**DATA FOR THE TASK**
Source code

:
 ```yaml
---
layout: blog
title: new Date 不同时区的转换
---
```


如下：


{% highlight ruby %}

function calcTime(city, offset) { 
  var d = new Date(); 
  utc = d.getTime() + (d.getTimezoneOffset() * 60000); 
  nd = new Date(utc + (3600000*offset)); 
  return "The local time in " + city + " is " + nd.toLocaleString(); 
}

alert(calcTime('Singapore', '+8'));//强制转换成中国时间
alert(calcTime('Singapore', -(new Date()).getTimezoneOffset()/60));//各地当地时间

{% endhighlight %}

**WHAT TO WORK ON**
The lines in the entries above that carry the word "Singapore" must be copied.

**OUTPUT OF THE TASK**
alert(calcTime('Singapore', '+8'));//强制转换成中国时间
alert(calcTime('Singapore', -(new Date()).getTimezoneOffset()/60));//各地当地时间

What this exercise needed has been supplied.